Chief Executive Vishal Sikka was brought in earlier this year to chart a new strategy for Infosys, once a trendsetter for India's more than $100 billion IT outsourcing industry but which has struggled in recent years to retain staff and market share.  

Infosys often appeared torn between chasing high-margin projects and low-margin bread-and-butter IT deals.

Sikka, however, said Infosys' future now lay in new technologies, and that it would look into acquisitions to expand into those areas.  

"We believe we can get back to that consistent profitable growth as well as achieve great growth and once again become a bellwether of the Indian IT industry," Sikka told reporters at the company's sprawling Bangalore headquarters.

"Each of our services will be renewed on the basis on innovation, on the basis new technologies like automation, artificial intelligence-based technologies ... there can be a next generation services company that we can transform into."

Investors cheered Sikka's plans, helping to send Infosys stock up by as much as 7.1 per cent on Friday in Mumbai, outpacing the benchmark stock index which was down nearly 1 per cent.

The stock is also on track to post its biggest single day gain in more than a year after Infosys posted a higher-than-expected 28.6 per cent rise in its second-quarter net profit and unexpectedly announced it was issuing bonus shares and an interim dividend.

"This is exactly the kind of technology leadership we had been saying Infosys needs. We had anticipated a confident Infosys under him and that seems to be coming through," said Ravi Menon, associate vice president at Centrum Broking Ltd.

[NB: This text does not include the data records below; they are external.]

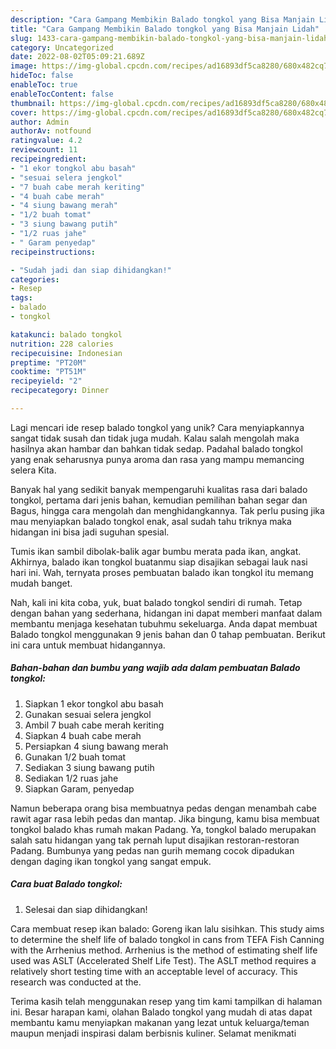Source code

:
 ```yaml
---
description: "Cara Gampang Membikin Balado tongkol yang Bisa Manjain Lidah"
title: "Cara Gampang Membikin Balado tongkol yang Bisa Manjain Lidah"
slug: 1433-cara-gampang-membikin-balado-tongkol-yang-bisa-manjain-lidah
category: Uncategorized
date: 2022-08-02T05:09:21.689Z
image: https://img-global.cpcdn.com/recipes/ad16893df5ca8280/680x482cq70/balado-tongkol-foto-resep-utama.jpg
hideToc: false
enableToc: true
enableTocContent: false
thumbnail: https://img-global.cpcdn.com/recipes/ad16893df5ca8280/680x482cq70/balado-tongkol-foto-resep-utama.jpg
cover: https://img-global.cpcdn.com/recipes/ad16893df5ca8280/680x482cq70/balado-tongkol-foto-resep-utama.jpg
author: Admin
authorAv: notfound
ratingvalue: 4.2
reviewcount: 11
recipeingredient:
- "1 ekor tongkol abu basah"
- "sesuai selera jengkol"
- "7 buah cabe merah keriting"
- "4 buah cabe merah"
- "4 siung bawang merah"
- "1/2 buah tomat"
- "3 siung bawang putih"
- "1/2 ruas jahe"
- " Garam penyedap"
recipeinstructions:

- "Sudah jadi dan siap dihidangkan!"
categories:
- Resep
tags:
- balado
- tongkol

katakunci: balado tongkol 
nutrition: 228 calories
recipecuisine: Indonesian
preptime: "PT20M"
cooktime: "PT51M"
recipeyield: "2"
recipecategory: Dinner

---
```





Lagi mencari ide resep balado tongkol yang unik? Cara menyiapkannya sangat tidak susah dan tidak juga mudah. Kalau salah mengolah maka hasilnya akan hambar dan bahkan tidak sedap. Padahal balado tongkol yang enak seharusnya punya aroma dan rasa yang mampu memancing selera Kita.





Banyak hal yang sedikit banyak mempengaruhi kualitas rasa dari balado tongkol, pertama dari jenis bahan, kemudian pemilihan bahan segar dan Bagus, hingga cara mengolah dan menghidangkannya. Tak perlu pusing jika mau menyiapkan balado tongkol enak,      asal sudah tahu triknya maka hidangan ini bisa jadi suguhan spesial.














Tumis ikan sambil dibolak-balik agar bumbu merata pada ikan, angkat. Akhirnya, balado ikan tongkol buatanmu siap disajikan sebagai lauk nasi hari ini. Wah, ternyata proses pembuatan balado ikan tongkol itu memang mudah banget.






Nah, kali ini kita coba, yuk, buat balado tongkol sendiri di rumah. Tetap dengan bahan yang sederhana, hidangan ini dapat memberi manfaat dalam membantu menjaga kesehatan tubuhmu sekeluarga. Anda dapat membuat Balado tongkol menggunakan 9 jenis bahan dan 0 tahap pembuatan. Berikut ini cara untuk membuat hidangannya.

<!--inarticleads1-->

##### Bahan-bahan dan bumbu yang wajib ada dalam pembuatan Balado tongkol:

1. Siapkan 1 ekor tongkol abu basah
1. Gunakan sesuai selera jengkol
1. Ambil 7 buah cabe merah keriting
1. Siapkan 4 buah cabe merah
1. Persiapkan 4 siung bawang merah
1. Gunakan 1/2 buah tomat
1. Sediakan 3 siung bawang putih
1. Sediakan 1/2 ruas jahe
1. Siapkan  Garam, penyedap


Namun beberapa orang bisa membuatnya pedas dengan menambah cabe rawit agar rasa lebih pedas dan mantap. Jika bingung, kamu bisa membuat tongkol balado khas rumah makan Padang. Ya, tongkol balado merupakan salah satu hidangan yang tak pernah luput disajikan restoran-restoran Padang. Bumbunya yang pedas nan gurih memang cocok dipadukan dengan daging ikan tongkol yang sangat empuk. 

<!--inarticleads2-->

##### Cara buat Balado tongkol:


1. Selesai dan siap dihidangkan!

Cara membuat resep ikan balado: Goreng ikan lalu sisihkan. This study aims to determine the shelf life of balado tongkol in cans from TEFA Fish Canning with the Arrhenius method. Arrhenius is the method of estimating shelf life used was ASLT (Accelerated Shelf Life Test). The ASLT method requires a relatively short testing time with an acceptable level of accuracy. This research was conducted at the. 

Terima kasih telah menggunakan resep yang tim kami tampilkan di halaman ini. Besar harapan kami, olahan Balado tongkol yang mudah di atas dapat membantu kamu menyiapkan makanan yang lezat untuk keluarga/teman maupun menjadi inspirasi dalam berbisnis kuliner. Selamat menikmati
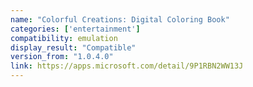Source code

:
 ```yaml
---
name: "Colorful Creations: Digital Coloring Book"
categories: ['entertainment']
compatibility: emulation
display_result: "Compatible"
version_from: "1.0.4.0"
link: https://apps.microsoft.com/detail/9P1RBN2WW13J
---
```

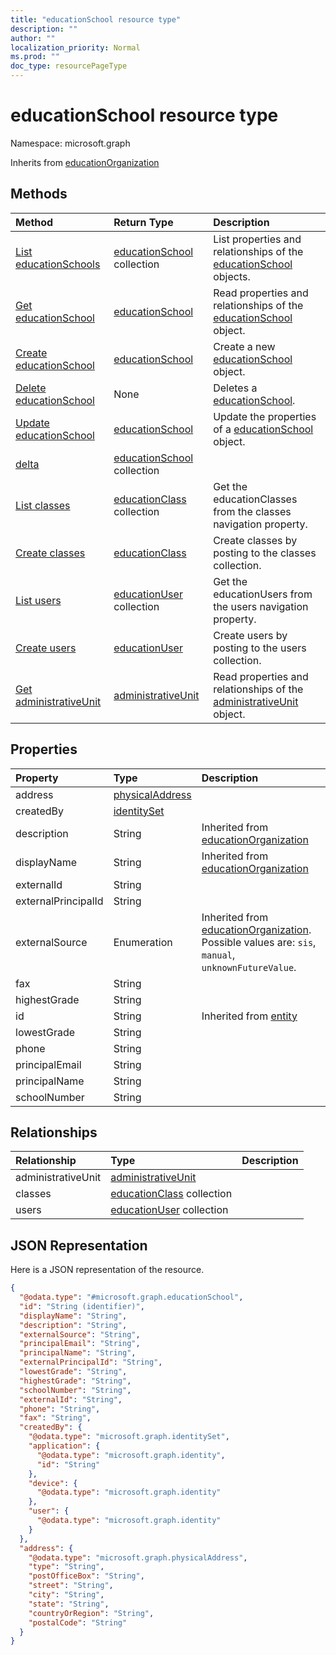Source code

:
 ```yaml
---
title: "educationSchool resource type"
description: ""
author: ""
localization_priority: Normal
ms.prod: ""
doc_type: resourcePageType
---
```


# educationSchool resource type


Namespace: microsoft.graph




Inherits from [educationOrganization](../resources/educationorganization.md)

## Methods
|Method|Return Type|Description|
|:---|:---|:---|
|[List educationSchools](../api/educationschool-list.md)|[educationSchool](../resources/educationschool.md) collection|List properties and relationships of the [educationSchool](../resources/educationschool.md) objects.|
|[Get educationSchool](../api/educationschool-get.md)|[educationSchool](../resources/educationschool.md)|Read properties and relationships of the [educationSchool](../resources/educationschool.md) object.|
|[Create educationSchool](../api/educationschool-create.md)|[educationSchool](../resources/educationschool.md)|Create a new [educationSchool](../resources/educationschool.md) object.|
|[Delete educationSchool](../api/educationschool-delete.md)|None|Deletes a [educationSchool](../resources/educationschool.md).|
|[Update educationSchool](../api/educationschool-update.md)|[educationSchool](../resources/educationschool.md)|Update the properties of a [educationSchool](../resources/educationschool.md) object.|
|[delta](../api/educationschool-delta.md)|[educationSchool](../resources/educationschool.md) collection||
|[List classes](../api/educationschool-list-classes.md)|[educationClass](../resources/educationclass.md) collection|Get the educationClasses from the classes navigation property.|
|[Create classes](../api/educationschool-post-classes.md)|[educationClass](../resources/educationclass.md)|Create classes by posting to the classes collection.|
|[List users](../api/educationschool-list-users.md)|[educationUser](../resources/educationuser.md) collection|Get the educationUsers from the users navigation property.|
|[Create users](../api/educationschool-post-users.md)|[educationUser](../resources/educationuser.md)|Create users by posting to the users collection.|
|[Get administrativeUnit](../api/administrativeunit-get.md)|[administrativeUnit](../resources/administrativeunit.md)|Read properties and relationships of the [administrativeUnit](../resources/administrativeunit.md) object.|

## Properties
|Property|Type|Description|
|:---|:---|:---|
|address|[physicalAddress](../resources/physicaladdress.md)||
|createdBy|[identitySet](../resources/identityset.md)||
|description|String| Inherited from [educationOrganization](../resources/educationorganization.md)|
|displayName|String| Inherited from [educationOrganization](../resources/educationorganization.md)|
|externalId|String||
|externalPrincipalId|String||
|externalSource|Enumeration| Inherited from [educationOrganization](../resources/educationorganization.md). Possible values are: `sis`, `manual`, `unknownFutureValue`.|
|fax|String||
|highestGrade|String||
|id|String| Inherited from [entity](../resources/entity.md)|
|lowestGrade|String||
|phone|String||
|principalEmail|String||
|principalName|String||
|schoolNumber|String||

## Relationships
|Relationship|Type|Description|
|:---|:---|:---|
|administrativeUnit|[administrativeUnit](../resources/administrativeunit.md)||
|classes|[educationClass](../resources/educationclass.md) collection||
|users|[educationUser](../resources/educationuser.md) collection||

## JSON Representation
Here is a JSON representation of the resource.
<!-- {
  "blockType": "resource",
  "keyProperty": "id",
  "@odata.type": "microsoft.graph.educationSchool",
  "baseType": "microsoft.graph.educationOrganization",
  "openType": false
}
-->
``` json
{
  "@odata.type": "#microsoft.graph.educationSchool",
  "id": "String (identifier)",
  "displayName": "String",
  "description": "String",
  "externalSource": "String",
  "principalEmail": "String",
  "principalName": "String",
  "externalPrincipalId": "String",
  "lowestGrade": "String",
  "highestGrade": "String",
  "schoolNumber": "String",
  "externalId": "String",
  "phone": "String",
  "fax": "String",
  "createdBy": {
    "@odata.type": "microsoft.graph.identitySet",
    "application": {
      "@odata.type": "microsoft.graph.identity",
      "id": "String"
    },
    "device": {
      "@odata.type": "microsoft.graph.identity"
    },
    "user": {
      "@odata.type": "microsoft.graph.identity"
    }
  },
  "address": {
    "@odata.type": "microsoft.graph.physicalAddress",
    "type": "String",
    "postOfficeBox": "String",
    "street": "String",
    "city": "String",
    "state": "String",
    "countryOrRegion": "String",
    "postalCode": "String"
  }
}
```

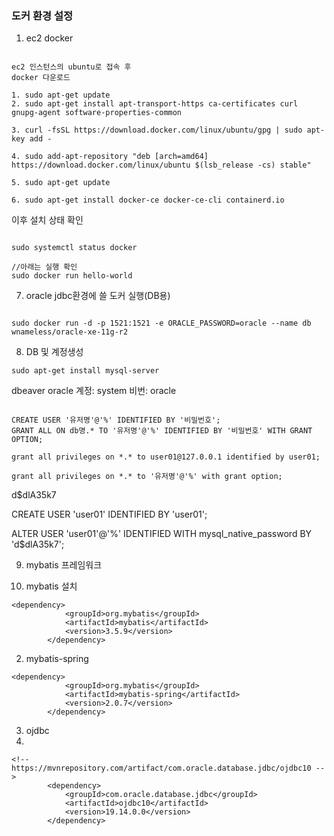 ### 도커 환경 설정

1. ec2 docker
``` 

ec2 인스턴스의 ubuntu로 접속 후
docker 다운로드

1. sudo apt-get update
2. sudo apt-get install apt-transport-https ca-certificates curl gnupg-agent software-properties-common

3. curl -fsSL https://download.docker.com/linux/ubuntu/gpg | sudo apt-key add -

4. sudo add-apt-repository "deb [arch=amd64] https://download.docker.com/linux/ubuntu $(lsb_release -cs) stable"

5. sudo apt-get update

6. sudo apt-get install docker-ce docker-ce-cli containerd.io

```

이후 설치 상태 확인

```

sudo systemctl status docker

//아래는 실행 확인
sudo docker run hello-world
```


7. oracle jdbc환경에 쓸 도커 실행(DB용)

```

sudo docker run -d -p 1521:1521 -e ORACLE_PASSWORD=oracle --name db wnameless/oracle-xe-11g-r2

```

8. DB 및 계정생성


```
sudo apt-get install mysql-server

```


dbeaver oracle 
계정: system
비번: oracle


```

CREATE USER '유저명'@'%' IDENTIFIED BY '비밀번호';
GRANT ALL ON db명.* TO '유저명'@'%' IDENTIFIED BY '비밀번호' WITH GRANT OPTION;

grant all privileges on *.* to user01@127.0.0.1 identified by user01;

grant all privileges on *.* to '유저명'@'%' with grant option;

```
d$dlA35k7


CREATE USER 'user01' IDENTIFIED BY 'user01';

ALTER USER 'user01'@'%' IDENTIFIED WITH mysql_native_password BY 'd$dlA35k7';

9. mybatis 프레임워크

1. mybatis 설치

```
<dependency>
			<groupId>org.mybatis</groupId>
			<artifactId>mybatis</artifactId>
			<version>3.5.9</version>
		</dependency>
```
2. mybatis-spring
   
```
<dependency>
			<groupId>org.mybatis</groupId>
			<artifactId>mybatis-spring</artifactId>
			<version>2.0.7</version>
		</dependency>
```

3. ojdbc
4. 
```
<!-- https://mvnrepository.com/artifact/com.oracle.database.jdbc/ojdbc10 -->
		<dependency>
			<groupId>com.oracle.database.jdbc</groupId>
			<artifactId>ojdbc10</artifactId>
			<version>19.14.0.0</version>
		</dependency>
```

The shift into artificial intelligence and automation would be a leap for Infosys, which currently offers services that include remotely managing computer networks and writing software code.

Infosys has not done a large acquisition since it was founded in 1981 by seven engineers who pooled $250. The company has cash and cash equivalents of about $5.4 billion at the end of September, its earnings statement shows.

Tech firms including Google Inc, Facebook Inc and Microsoft Corp have pursued artificial intelligence to analyse the data and improve computers' ability to recognize faces, objects or learn languages.

Staff exits  

Infosys, which makes more than two-thirds of its sales from clients in the United States and Europe, said net profit in the quarter ended September rose to Rs 3,096 crore or Rs 30.96 billion ($506.25 million) from Rs 2,407 crore or Rs 24.07 billion in the same year-ago period.  

Analysts, on average, were expecting to post a Rs 2,920 crore (Rs 29.20 billion)  quarterly profit, according to Thomson Reuters data.

The company maintained its forecast of 7-9 per cent sales growth for the year ending in March 2015, meeting analyst expectations.  

Revenue during the quarter rose 2.9 per cent to Rs 13,342 crore or Rs 133.42 billion  ($2.18 billion).  

Infosys provides IT services to western clients including BT Group, Bank of America and Volkswagen.

The company added 49 new clients during the September quarter, including a multi-year contract with Daimler AG.

 Annualised staff attrition rate at Infosys rose to a record 20.1 per cent in the September quarter.

Chief Operating Officer UB Pravin Rao said this would come down in the next couple of quarters to 13-15 per cent, which is the industry average.

"If Sikka is able to retain employees and use some of the cash for an acquisition, investor confidence in him and the company will go up significantly," said RK Gupta, managing director of Taurus Asset Management, which owns Infosys shares.

"I really think he will be able to deliver."

(Additional reporting by Devidutta Tripathy and Abhishek Vishnoi in Mumbai.) 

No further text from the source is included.